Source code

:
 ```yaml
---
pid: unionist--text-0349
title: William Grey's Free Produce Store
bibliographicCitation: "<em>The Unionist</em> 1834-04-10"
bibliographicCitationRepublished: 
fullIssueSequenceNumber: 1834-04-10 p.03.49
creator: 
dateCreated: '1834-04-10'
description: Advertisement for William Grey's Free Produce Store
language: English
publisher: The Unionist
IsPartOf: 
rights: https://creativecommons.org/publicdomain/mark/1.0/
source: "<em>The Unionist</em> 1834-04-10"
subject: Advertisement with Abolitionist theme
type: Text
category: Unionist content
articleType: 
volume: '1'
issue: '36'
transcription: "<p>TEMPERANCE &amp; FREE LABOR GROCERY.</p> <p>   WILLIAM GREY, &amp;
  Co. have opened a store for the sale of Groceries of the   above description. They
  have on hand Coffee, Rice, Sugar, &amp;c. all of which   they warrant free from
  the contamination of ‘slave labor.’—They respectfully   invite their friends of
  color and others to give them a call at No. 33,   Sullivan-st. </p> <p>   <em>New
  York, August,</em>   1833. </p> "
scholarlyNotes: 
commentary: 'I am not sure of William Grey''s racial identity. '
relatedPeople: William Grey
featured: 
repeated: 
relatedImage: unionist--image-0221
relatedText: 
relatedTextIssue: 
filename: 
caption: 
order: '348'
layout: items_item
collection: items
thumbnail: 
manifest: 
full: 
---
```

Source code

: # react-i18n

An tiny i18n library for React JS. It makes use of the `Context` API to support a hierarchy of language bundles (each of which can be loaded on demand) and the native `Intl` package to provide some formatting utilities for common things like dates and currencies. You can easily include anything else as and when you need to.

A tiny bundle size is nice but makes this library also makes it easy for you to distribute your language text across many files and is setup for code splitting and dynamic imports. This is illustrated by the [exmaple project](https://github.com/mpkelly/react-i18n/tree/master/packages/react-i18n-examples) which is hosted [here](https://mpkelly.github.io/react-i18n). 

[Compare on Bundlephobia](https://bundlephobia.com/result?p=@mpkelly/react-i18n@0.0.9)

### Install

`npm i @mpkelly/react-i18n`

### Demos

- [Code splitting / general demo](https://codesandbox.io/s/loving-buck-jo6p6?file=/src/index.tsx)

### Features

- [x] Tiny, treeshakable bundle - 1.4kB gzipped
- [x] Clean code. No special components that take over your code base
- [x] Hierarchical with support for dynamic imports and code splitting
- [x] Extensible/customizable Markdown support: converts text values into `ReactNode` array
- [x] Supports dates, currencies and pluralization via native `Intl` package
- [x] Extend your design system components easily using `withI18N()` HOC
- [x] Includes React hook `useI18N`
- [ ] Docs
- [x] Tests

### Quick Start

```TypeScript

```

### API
######
WHAT TO DO
Write out every line in the data that holds the string "components".

RESPONSE TO THE EXERCISE
- [x] Clean code. No special components that take over your code base
- [x] Extend your design system components easily using `withI18N()` HOC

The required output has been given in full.